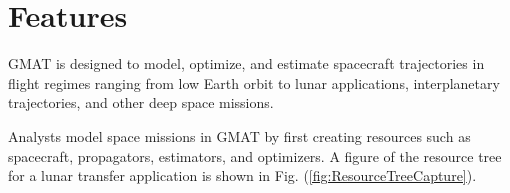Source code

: 
\section{Features}

%
%
%

GMAT is designed to model, optimize, and estimate spacecraft trajectories in flight regimes ranging from low Earth orbit to lunar applications, interplanetary trajectories, and other deep space missions.

Analysts model space missions in GMAT by first creating resources such as spacecraft, propagators, estimators, and optimizers.  A figure of the resource tree for a lunar transfer application is shown in Fig. (\ref{fig:ResourceTreeCapture}).
%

§

### WHAT YOU ARE ASKED TO DO
Exclude every picture and restate the listing word for word.

### FINISHED EXERCISE
Source code

: 
\section{Features}

%
%
%

GMAT is designed to model, optimize, and estimate spacecraft trajectories in flight regimes ranging from low Earth orbit to lunar applications, interplanetary trajectories, and other deep space missions.

Analysts model space missions in GMAT by first creating resources such as spacecraft, propagators, estimators, and optimizers.  A figure of the resource tree for a lunar transfer application is shown in Fig. (\ref{fig:ResourceTreeCapture}).
%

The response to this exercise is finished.